Советнику самого великого князя и государя всея Руси Ивана Третьего. Десятилетия остаются эти листки потаенными, и только потом, по счастливой случайности, обнаружат их монахи Троице-Сергиева монастыря и внесут в летописи как важное государственное событие. А потом — три с половиной века — молчание.

Только в начале XIX века наш великий писатель и историк Николай Михайлович Карамзин обнаружил эти записи в древлехранилище Троице-Сергиевого монастыря. Прочитал и был поражен: «Доселе географы не знали, что честь одного из древнейших описаний европейских путешествий в Индию принадлежит России Иоаннова века... В то время, как Васко да Гама единственно мыслил о возможности найти путь от Африки к Индостану, наш тверитянин уже купечествовал на берегу Малабара...»

Благодаря Карамзину и трудам историков последующих лет «Хождение» Афанасия Никитина стало известно всему миру. «Хождение» в Индию за двадцать лет до плавания Колумба, за тридцать с лишним лет до открытий Васко да Гамы! И каким языком написанное — живым, взволнованным, страстным.

И все-таки... «Хождение за три моря» — документ во многом запутанный, странный, полный загадок. Требует он иного, не хрестоматийного прочтения. До сих пор Афанасий Никитин остается для нас загадочным странником. Попытаемся приподнять завесу над этой тайной...

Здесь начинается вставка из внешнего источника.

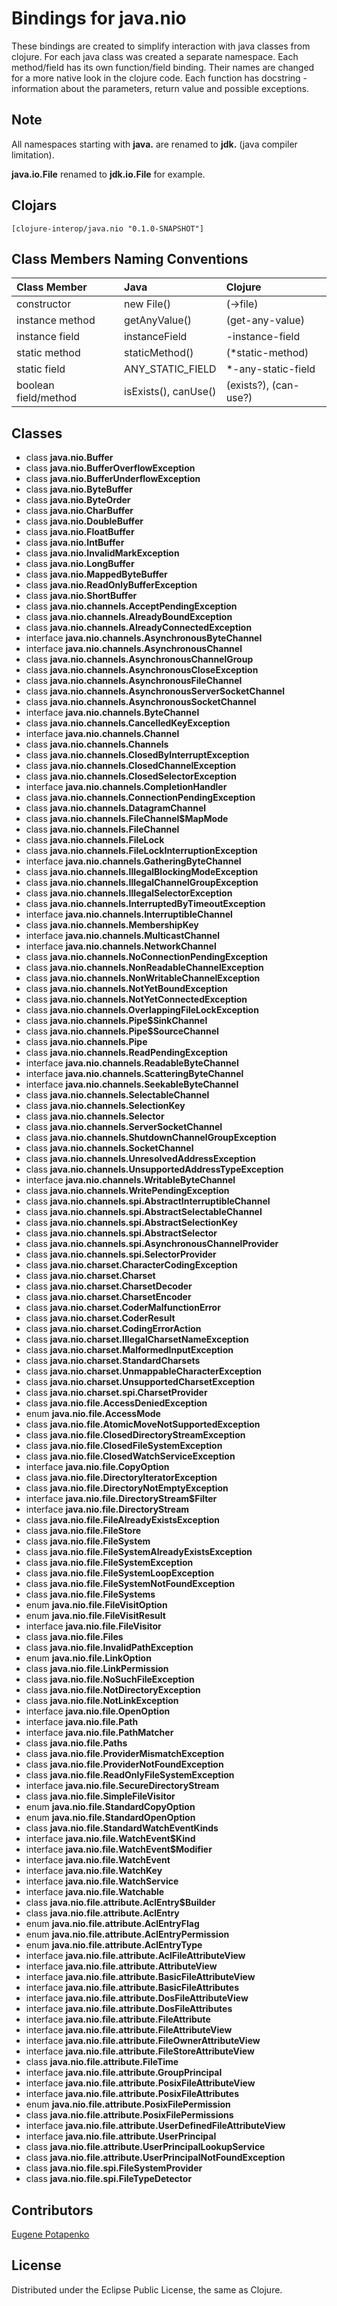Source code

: # Bindings for java.nio

These bindings are created to simplify interaction with java classes from clojure.
For each java class was created a separate namespace.
Each method/field has its own function/field binding.
Their names are changed for a more native look in the clojure code. Each function has docstring - information about the parameters, return value and possible exceptions.

## Note

All namespaces starting with **java.** are renamed to **jdk.** (java compiler limitation). 

**java.io.File** renamed to **jdk.io.File** for example. 




## Clojars

```
[clojure-interop/java.nio "0.1.0-SNAPSHOT"]
```

## Class Members Naming Conventions

| Class Member | Java | Clojure |
|:--|:--|:--|
| constructor | new File() | (->file) |
| instance method | getAnyValue() | (get-any-value) |
| instance field | instanceField | -instance-field |
| static method | staticMethod() | (*static-method) |
| static field | ANY_STATIC_FIELD | *-any-static-field |
| boolean field/method | isExists(), canUse() | (exists?), (can-use?) |

## Classes

- class **java.nio.Buffer**
- class **java.nio.BufferOverflowException**
- class **java.nio.BufferUnderflowException**
- class **java.nio.ByteBuffer**
- class **java.nio.ByteOrder**
- class **java.nio.CharBuffer**
- class **java.nio.DoubleBuffer**
- class **java.nio.FloatBuffer**
- class **java.nio.IntBuffer**
- class **java.nio.InvalidMarkException**
- class **java.nio.LongBuffer**
- class **java.nio.MappedByteBuffer**
- class **java.nio.ReadOnlyBufferException**
- class **java.nio.ShortBuffer**
- class **java.nio.channels.AcceptPendingException**
- class **java.nio.channels.AlreadyBoundException**
- class **java.nio.channels.AlreadyConnectedException**
- interface **java.nio.channels.AsynchronousByteChannel**
- interface **java.nio.channels.AsynchronousChannel**
- class **java.nio.channels.AsynchronousChannelGroup**
- class **java.nio.channels.AsynchronousCloseException**
- class **java.nio.channels.AsynchronousFileChannel**
- class **java.nio.channels.AsynchronousServerSocketChannel**
- class **java.nio.channels.AsynchronousSocketChannel**
- interface **java.nio.channels.ByteChannel**
- class **java.nio.channels.CancelledKeyException**
- interface **java.nio.channels.Channel**
- class **java.nio.channels.Channels**
- class **java.nio.channels.ClosedByInterruptException**
- class **java.nio.channels.ClosedChannelException**
- class **java.nio.channels.ClosedSelectorException**
- interface **java.nio.channels.CompletionHandler**
- class **java.nio.channels.ConnectionPendingException**
- class **java.nio.channels.DatagramChannel**
- class **java.nio.channels.FileChannel$MapMode**
- class **java.nio.channels.FileChannel**
- class **java.nio.channels.FileLock**
- class **java.nio.channels.FileLockInterruptionException**
- interface **java.nio.channels.GatheringByteChannel**
- class **java.nio.channels.IllegalBlockingModeException**
- class **java.nio.channels.IllegalChannelGroupException**
- class **java.nio.channels.IllegalSelectorException**
- class **java.nio.channels.InterruptedByTimeoutException**
- interface **java.nio.channels.InterruptibleChannel**
- class **java.nio.channels.MembershipKey**
- interface **java.nio.channels.MulticastChannel**
- interface **java.nio.channels.NetworkChannel**
- class **java.nio.channels.NoConnectionPendingException**
- class **java.nio.channels.NonReadableChannelException**
- class **java.nio.channels.NonWritableChannelException**
- class **java.nio.channels.NotYetBoundException**
- class **java.nio.channels.NotYetConnectedException**
- class **java.nio.channels.OverlappingFileLockException**
- class **java.nio.channels.Pipe$SinkChannel**
- class **java.nio.channels.Pipe$SourceChannel**
- class **java.nio.channels.Pipe**
- class **java.nio.channels.ReadPendingException**
- interface **java.nio.channels.ReadableByteChannel**
- interface **java.nio.channels.ScatteringByteChannel**
- interface **java.nio.channels.SeekableByteChannel**
- class **java.nio.channels.SelectableChannel**
- class **java.nio.channels.SelectionKey**
- class **java.nio.channels.Selector**
- class **java.nio.channels.ServerSocketChannel**
- class **java.nio.channels.ShutdownChannelGroupException**
- class **java.nio.channels.SocketChannel**
- class **java.nio.channels.UnresolvedAddressException**
- class **java.nio.channels.UnsupportedAddressTypeException**
- interface **java.nio.channels.WritableByteChannel**
- class **java.nio.channels.WritePendingException**
- class **java.nio.channels.spi.AbstractInterruptibleChannel**
- class **java.nio.channels.spi.AbstractSelectableChannel**
- class **java.nio.channels.spi.AbstractSelectionKey**
- class **java.nio.channels.spi.AbstractSelector**
- class **java.nio.channels.spi.AsynchronousChannelProvider**
- class **java.nio.channels.spi.SelectorProvider**
- class **java.nio.charset.CharacterCodingException**
- class **java.nio.charset.Charset**
- class **java.nio.charset.CharsetDecoder**
- class **java.nio.charset.CharsetEncoder**
- class **java.nio.charset.CoderMalfunctionError**
- class **java.nio.charset.CoderResult**
- class **java.nio.charset.CodingErrorAction**
- class **java.nio.charset.IllegalCharsetNameException**
- class **java.nio.charset.MalformedInputException**
- class **java.nio.charset.StandardCharsets**
- class **java.nio.charset.UnmappableCharacterException**
- class **java.nio.charset.UnsupportedCharsetException**
- class **java.nio.charset.spi.CharsetProvider**
- class **java.nio.file.AccessDeniedException**
- enum **java.nio.file.AccessMode**
- class **java.nio.file.AtomicMoveNotSupportedException**
- class **java.nio.file.ClosedDirectoryStreamException**
- class **java.nio.file.ClosedFileSystemException**
- class **java.nio.file.ClosedWatchServiceException**
- interface **java.nio.file.CopyOption**
- class **java.nio.file.DirectoryIteratorException**
- class **java.nio.file.DirectoryNotEmptyException**
- interface **java.nio.file.DirectoryStream$Filter**
- interface **java.nio.file.DirectoryStream**
- class **java.nio.file.FileAlreadyExistsException**
- class **java.nio.file.FileStore**
- class **java.nio.file.FileSystem**
- class **java.nio.file.FileSystemAlreadyExistsException**
- class **java.nio.file.FileSystemException**
- class **java.nio.file.FileSystemLoopException**
- class **java.nio.file.FileSystemNotFoundException**
- class **java.nio.file.FileSystems**
- enum **java.nio.file.FileVisitOption**
- enum **java.nio.file.FileVisitResult**
- interface **java.nio.file.FileVisitor**
- class **java.nio.file.Files**
- class **java.nio.file.InvalidPathException**
- enum **java.nio.file.LinkOption**
- class **java.nio.file.LinkPermission**
- class **java.nio.file.NoSuchFileException**
- class **java.nio.file.NotDirectoryException**
- class **java.nio.file.NotLinkException**
- interface **java.nio.file.OpenOption**
- interface **java.nio.file.Path**
- interface **java.nio.file.PathMatcher**
- class **java.nio.file.Paths**
- class **java.nio.file.ProviderMismatchException**
- class **java.nio.file.ProviderNotFoundException**
- class **java.nio.file.ReadOnlyFileSystemException**
- interface **java.nio.file.SecureDirectoryStream**
- class **java.nio.file.SimpleFileVisitor**
- enum **java.nio.file.StandardCopyOption**
- enum **java.nio.file.StandardOpenOption**
- class **java.nio.file.StandardWatchEventKinds**
- interface **java.nio.file.WatchEvent$Kind**
- interface **java.nio.file.WatchEvent$Modifier**
- interface **java.nio.file.WatchEvent**
- interface **java.nio.file.WatchKey**
- interface **java.nio.file.WatchService**
- interface **java.nio.file.Watchable**
- class **java.nio.file.attribute.AclEntry$Builder**
- class **java.nio.file.attribute.AclEntry**
- enum **java.nio.file.attribute.AclEntryFlag**
- enum **java.nio.file.attribute.AclEntryPermission**
- enum **java.nio.file.attribute.AclEntryType**
- interface **java.nio.file.attribute.AclFileAttributeView**
- interface **java.nio.file.attribute.AttributeView**
- interface **java.nio.file.attribute.BasicFileAttributeView**
- interface **java.nio.file.attribute.BasicFileAttributes**
- interface **java.nio.file.attribute.DosFileAttributeView**
- interface **java.nio.file.attribute.DosFileAttributes**
- interface **java.nio.file.attribute.FileAttribute**
- interface **java.nio.file.attribute.FileAttributeView**
- interface **java.nio.file.attribute.FileOwnerAttributeView**
- interface **java.nio.file.attribute.FileStoreAttributeView**
- class **java.nio.file.attribute.FileTime**
- interface **java.nio.file.attribute.GroupPrincipal**
- interface **java.nio.file.attribute.PosixFileAttributeView**
- interface **java.nio.file.attribute.PosixFileAttributes**
- enum **java.nio.file.attribute.PosixFilePermission**
- class **java.nio.file.attribute.PosixFilePermissions**
- interface **java.nio.file.attribute.UserDefinedFileAttributeView**
- interface **java.nio.file.attribute.UserPrincipal**
- class **java.nio.file.attribute.UserPrincipalLookupService**
- class **java.nio.file.attribute.UserPrincipalNotFoundException**
- class **java.nio.file.spi.FileSystemProvider**
- class **java.nio.file.spi.FileTypeDetector**

## Contributors

[Eugene Potapenko](https://github.com/potapenko/)

## License

Distributed under the Eclipse Public License, the same as Clojure.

Загадка первая.Кто он, Афанасий Никитин?
Журнал

На   родине   Афанасия   Никитина,   в Твери,  на берету Волги  стоит памятник. На борту судна — молодой, бесшабашный, удалой купец — то ли Садко, то ли Васька Буслаев — таким изобразил Афанасия скульптор. Таким его рисует и наше воображение. Но так ли это?  Попробуем   на   основании   анализа   текста «Хождения» все же выяснить, что за человек был этот Афанасий Никитин.

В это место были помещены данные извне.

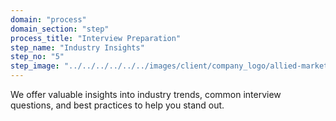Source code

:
 ```yaml
---
domain: "process"
domain_section: "step"
process_title: "Interview Preparation"
step_name: "Industry Insights"
step_no: "5"
step_image: "../../../../../../images/client/company_logo/allied-marketing.png"
---
```


We offer valuable insights into industry trends, common interview questions, and best practices to help you stand out.
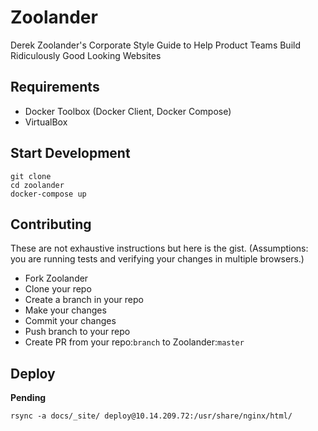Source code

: # Zoolander

Derek Zoolander's Corporate Style Guide to Help Product Teams Build Ridiculously Good Looking Websites


## Requirements

* Docker Toolbox (Docker Client, Docker Compose)
* VirtualBox

## Start Development

```
git clone  
cd zoolander
docker-compose up
```

## Contributing

These are not exhaustive instructions but here is the gist. (Assumptions: you are running tests and verifying your 
changes in multiple browsers.)

* Fork Zoolander
* Clone your repo
* Create a branch in your repo
* Make your changes
* Commit your changes
* Push branch to your repo
* Create PR from your repo:`branch` to Zoolander:`master`


## Deploy
**Pending**

```
rsync -a docs/_site/ deploy@10.14.209.72:/usr/share/nginx/html/
```
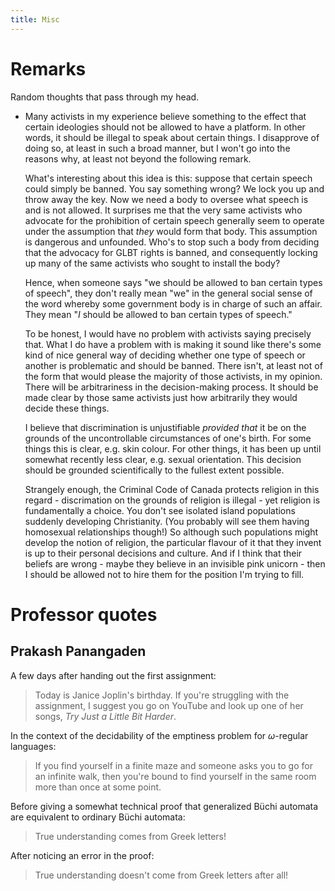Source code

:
 ```yaml
---
title: Misc
---
```


# Remarks

Random thoughts that pass through my head.

  * Many activists in my experience believe something to the effect that
    certain ideologies should not be allowed to have a platform.
    In other words, it should be illegal to speak about certain things.
    I disapprove of doing so, at least in such a broad manner, but I won't go
    into the reasons why, at least not beyond the following remark.

    What's interesting about this idea is this:
    suppose that certain speech could simply be banned.
    You say something wrong? We lock you up and throw away the key.
    Now we need a body to oversee what speech is and is not allowed.
    It surprises me that the very same activists who advocate for the
    prohibition of certain speech generally seem to operate under the
    assumption that *they* would form that body.
    This assumption is dangerous and unfounded.
    Who's to stop such a body from deciding that the advocacy for GLBT rights
    is banned, and consequently locking up many of the same activists who
    sought to install the body?

    Hence, when someone says "we should be allowed to ban certain types of
    speech", they don't really mean "we" in the general social sense of the
    word whereby some government body is in charge of such an affair.
    They mean "*I* should be allowed to ban certain types of speech."

    To be honest, I would have no problem with activists saying precisely that.
    What I do have a problem with is making it sound like there's some kind of
    nice general way of deciding whether one type of speech or another is
    problematic and should be banned.
    There isn't, at least not of the form that would please the majority of
    those activists, in my opinion.
    There will be arbitrariness in the decision-making process.
    It should be made clear by those same activists just how arbitrarily they
    would decide these things.

    I believe that discrimination is unjustifiable *provided that* it be on the
    grounds of the uncontrollable circumstances of one's birth.
    For some things this is clear, e.g. skin colour.
    For other things, it has been up until somewhat recently less clear, e.g.
    sexual orientation.
    This decision should be grounded scientifically to the fullest extent
    possible.

    Strangely enough, the Criminal Code of Canada protects religion in this
    regard - discrimation on the grounds of religion is illegal - yet religion
    is fundamentally a choice.
    You don't see isolated island populations suddenly developing Christianity.
    (You probably will see them having homosexual relationships though!)
    So although such populations might develop the notion of religion, the
    particular flavour of it that they invent is up to their personal decisions
    and culture.
    And if I think that their beliefs are wrong - maybe they believe in an
    invisible pink unicorn - then I should be allowed not to hire them for the
    position I'm trying to fill.

# Professor quotes

## Prakash Panangaden

A few days after handing out the first assignment:

> Today is Janice Joplin's birthday. If you're struggling with the assignment,
> I suggest you go on YouTube and look up one of her songs, _Try Just a Little
> Bit Harder_.

In the context of the decidability of the emptiness problem for
$\omega$-regular languages:

> If you find yourself in a finite maze and someone asks you to go for an
> infinite walk, then you're bound to find yourself in the same room more than
> once at some point.

Before giving a somewhat technical proof that generalized Büchi automata are
equivalent to ordinary Büchi automata:

> True understanding comes from Greek letters!

After noticing an error in the proof:

> True understanding doesn't come from Greek letters after all!
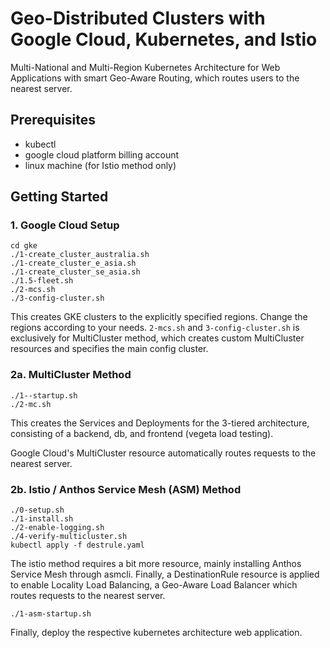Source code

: # Geo-Distributed Clusters with Google Cloud, Kubernetes, and Istio
Multi-National and Multi-Region Kubernetes Architecture for Web Applications with smart Geo-Aware Routing, which routes users to the nearest server.

## Prerequisites
- kubectl
- google cloud platform billing account
- linux machine (for Istio method only)

## Getting Started

### 1. Google Cloud Setup
```
cd gke
./1-create_cluster_australia.sh
./1-create_cluster_e_asia.sh
./1-create_cluster_se_asia.sh
./1.5-fleet.sh
./2-mcs.sh
./3-config-cluster.sh
```
This creates GKE clusters to the explicitly specified regions. Change the regions according to your needs.
`2-mcs.sh` and `3-config-cluster.sh` is exclusively for MultiCluster method, which creates custom MultiCluster resources and specifies the main config cluster.

### 2a. MultiCluster Method
```
./1--startup.sh
./2-mc.sh
```
This creates the Services and Deployments for the 3-tiered architecture, consisting of a backend, db, and frontend (vegeta load testing).

Google Cloud's MultiCluster resource automatically routes requests to the nearest server.

### 2b. Istio / Anthos Service Mesh (ASM) Method
```
./0-setup.sh              
./1-install.sh
./2-enable-logging.sh
./4-verify-multicluster.sh
kubectl apply -f destrule.yaml
```
The istio method requires a bit more resource, mainly installing Anthos Service Mesh through asmcli. Finally, a DestinationRule resource is applied to enable Locality Load Balancing, a Geo-Aware Load Balancer which routes requests to the nearest server.

```
./1-asm-startup.sh
```
Finally, deploy the respective kubernetes architecture web application.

Странно и удивительно, но мы не знаем, какова фамилия купца Афанасия. Ведь в тексте ясно говорится — «Афонасья Микитина сына». Значит, Афанасий Никитич, говоря современным языком. В другой летописи, в другом варианте «Хождения за три моря», в так называемом «Эттеровом списке», говорится: «...того же году обретох написание Офонаса Тверитина купца, что был в Ындее четыре года, а ходил, сказывает, с Василием Папиным».

Фамилия посла, с которым плыл в начале пути по Волге наш герой, — Папин. А «Офонас»? «Тверитин купец», то есть купец из Твери, тверитянин, и только. И в третьем варианте «Хождения» опять — «...в та же лета некто именем Офонасей Микитин сын Тверитин ходил в Ындею и той тверитин Афонасей писал путь хождения своего...»

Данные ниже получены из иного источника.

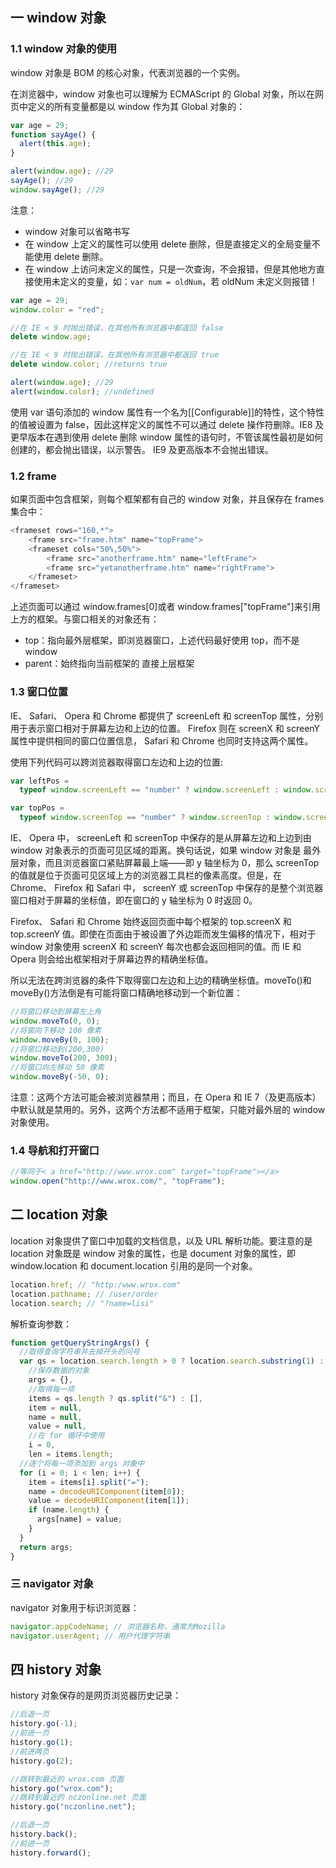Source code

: ## 一 window 对象

### 1.1 window 对象的使用

window 对象是 BOM 的核心对象，代表浏览器的一个实例。

在浏览器中，window 对象也可以理解为 ECMAScript 的 Global 对象，所以在网页中定义的所有变量都是以 window 作为其 Global 对象的：

```js
var age = 29;
function sayAge() {
  alert(this.age);
}

alert(window.age); //29
sayAge(); //29
window.sayAge(); //29
```

注意：

- window 对象可以省略书写
- 在 window 上定义的属性可以使用 delete 删除，但是直接定义的全局变量不能使用 delete 删除。
- 在 window 上访问未定义的属性，只是一次查询，不会报错，但是其他地方直接使用未定义的变量，如：`var num = oldNum`，若 oldNum 未定义则报错！

```js
var age = 29;
window.color = "red";

//在 IE < 9 时抛出错误，在其他所有浏览器中都返回 false
delete window.age;

//在 IE < 9 时抛出错误，在其他所有浏览器中都返回 true
delete window.color; //returns true

alert(window.age); //29
alert(window.color); //undefined
```

使用 var 语句添加的 window 属性有一个名为[[Configurable]]的特性，这个特性的值被设置为 false，因此这样定义的属性不可以通过 delete 操作符删除。IE8 及更早版本在遇到使用 delete 删除 window 属性的语句时，不管该属性最初是如何创建的，都会抛出错误，以示警告。 IE9 及更高版本不会抛出错误。

### 1.2 frame

如果页面中包含框架，则每个框架都有自己的 window 对象，并且保存在 frames 集合中：

```js
<frameset rows="160,*">
    <frame src="frame.htm" name="topFrame">
    <frameset cols="50%,50%">
        <frame src="anotherframe.htm" name="leftFrame">
        <frame src="yetanotherframe.htm" name="rightFrame">
    </frameset>
</frameset>
```

上述页面可以通过
window.frames[0]或者 window.frames["topFrame"]来引用上方的框架。与窗口相关的对象还有：

- top：指向最外层框架，即浏览器窗口，上述代码最好使用 top，而不是 window
- parent：始终指向当前框架的
  直接上层框架

### 1.3 窗口位置

IE、 Safari、 Opera 和 Chrome 都提供了 screenLeft 和 screenTop 属性，分别用于表示窗口相对于屏幕左边和上边的位置。 Firefox 则在 screenX 和 screenY 属性中提供相同的窗口位置信息， Safari 和 Chrome 也同时支持这两个属性。

使用下列代码可以跨浏览器取得窗口左边和上边的位置:

```js
var leftPos =
  typeof window.screenLeft == "number" ? window.screenLeft : window.screenX;

var topPos =
  typeof window.screenTop == "number" ? window.screenTop : window.screenY;
```

IE、 Opera 中， screenLeft 和 screenTop 中保存的是从屏幕左边和上边到由 window 对象表示的页面可见区域的距离。换句话说，如果 window 对象是
最外层对象，而且浏览器窗口紧贴屏幕最上端——即 y 轴坐标为 0，那么 screenTop 的值就是位于页面可见区域上方的浏览器工具栏的像素高度。但是，在 Chrome、 Firefox 和 Safari 中， screenY 或 screenTop 中保存的是整个浏览器窗口相对于屏幕的坐标值，即在窗口的 y 轴坐标为 0 时返回 0。

Firefox、 Safari 和 Chrome 始终返回页面中每个框架的 top.screenX 和 top.screenY 值。即使在页面由于被设置了外边距而发生偏移的情况下，相对于 window 对象使用 screenX 和 screenY 每次也都会返回相同的值。而 IE 和 Opera 则会给出框架相对于屏幕边界的精确坐标值。

所以无法在跨浏览器的条件下取得窗口左边和上边的精确坐标值。moveTo()和 moveBy()方法倒是有可能将窗口精确地移动到一个新位置：

```js
//将窗口移动到屏幕左上角
window.moveTo(0, 0);
//将窗向下移动 100 像素
window.moveBy(0, 100);
//将窗口移动到(200,300)
window.moveTo(200, 300);
//将窗口向左移动 50 像素
window.moveBy(-50, 0);
```

注意：这两个方法可能会被浏览器禁用；而且，在 Opera 和 IE 7（及更高版本）中默认就是禁用的。另外，这两个方法都不适用于框架，只能对最外层的 window 对象使用。

### 1.4 导航和打开窗口

```js
//等同于< a href="http://www.wrox.com" target="topFrame"></a>
window.open("http://www.wrox.com/", "topFrame");
```

## 二 location 对象

location 对象提供了窗口中加载的文档信息，以及 URL 解析功能。要注意的是 location 对象既是 window 对象的属性，也是 document 对象的属性，即 window.location 和 document.location 引用的是同一个对象。

```js
location.href; // "http:/www.wrox.com"
location.pathname; // /user/order
location.search; // "?name=lisi"
```

解析查询参数：

```js
function getQueryStringArgs() {
  //取得查询字符串并去掉开头的问号
  var qs = location.search.length > 0 ? location.search.substring(1) : "",
    //保存数据的对象
    args = {},
    //取得每一项
    items = qs.length ? qs.split("&") : [],
    item = null,
    name = null,
    value = null,
    //在 for 循环中使用
    i = 0,
    len = items.length;
  //逐个将每一项添加到 args 对象中
  for (i = 0; i < len; i++) {
    item = items[i].split("=");
    name = decodeURIComponent(item[0]);
    value = decodeURIComponent(item[1]);
    if (name.length) {
      args[name] = value;
    }
  }
  return args;
}
```

### 三 navigator 对象

navigator 对象用于标识浏览器：

```js
navigator.appCodeName; // 浏览器名称，通常为Mozilla
navigator.userAgent; // 用户代理字符串
```

## 四 history 对象

history 对象保存的是网页浏览器历史记录：

```js
//后退一页
history.go(-1);
//前进一页
history.go(1);
//前进两页
history.go(2);

//跳转到最近的 wrox.com 页面
history.go("wrox.com");
//跳转到最近的 nczonline.net 页面
history.go("nczonline.net");

//后退一页
history.back();
//前进一页
history.forward();
```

Тверитянин  Афанасий  Никитич —  вот только что мы и знаем о нем. Далее. Читаем его записки: «Свещахся с индеяны пойти к Первого, то их Ерусалим, а по бесерменьскыи мягъкат деих бутхана».

То есть собрался с индусами пойти к их священному месту, и тут же Афанасий дает перевод на «басурманский» язык. Купец, владеющий чужим, почти не известным на Руси языком и, как увидим дальше, свободно на нем разговаривающий.

А на каком языке он ведет свои записи? Да, на русском. Но тут же, рядом с русскими словами, он пишет: «В Индее же как пачек-тур, а учюзе-дер; сикишь иларсень ики шитель; акечаны иля атырсень — атле жетель бер; булера достор; акулъкараваш учюз; чар фуна хуб...» и так далее.

Что за тарабарщина, выведенная кириллицей? Условный язык? Шифр, понятный ему одному? Как считают ученые, текст «Хождения» вобрал в себя множество персидских, арабских, татарских, староузбекских слов и целых фраз. Это так называемый «тайный язык хорезмийских купцов». Вот им-то и зашифровывает часто Афанасий свои записи. Для чего?

Он знаком с тонкостями различных вероисповеданий, его постоянно волнуют вопросы веры. «И среди вер молю я бога, чтобы он хранил меня...» ( Здесь и далее перевод с древнерусского на современный русский сделан Н. И. Прокофьевым. 8 тексте Афанасия Никитина написание географических названий не изменено; в авторском тексте даны современные названия. — Прим, автора.)

Он прекрасно разбирается в христианском и мусульманском календаре. А разве простому купцу пятнадцатого века свойственно такое знание звездного неба? «Во Индеи же бесерменьской, в великом Бедери, смотрилъ есми на Великую ночь на Великий же день — волосаны да кола в зорю вошъли, а лось головою стоит на восток».

Волосаны и Кола — это Плеяды и Орион, а Лось — Большая Медведица. Причем заметьте, что созвездия эти ему знакомы давно, до странствия по Индии. Он употребляет их северные, бытуемые в его Твери названия — волосаны, колы, лось!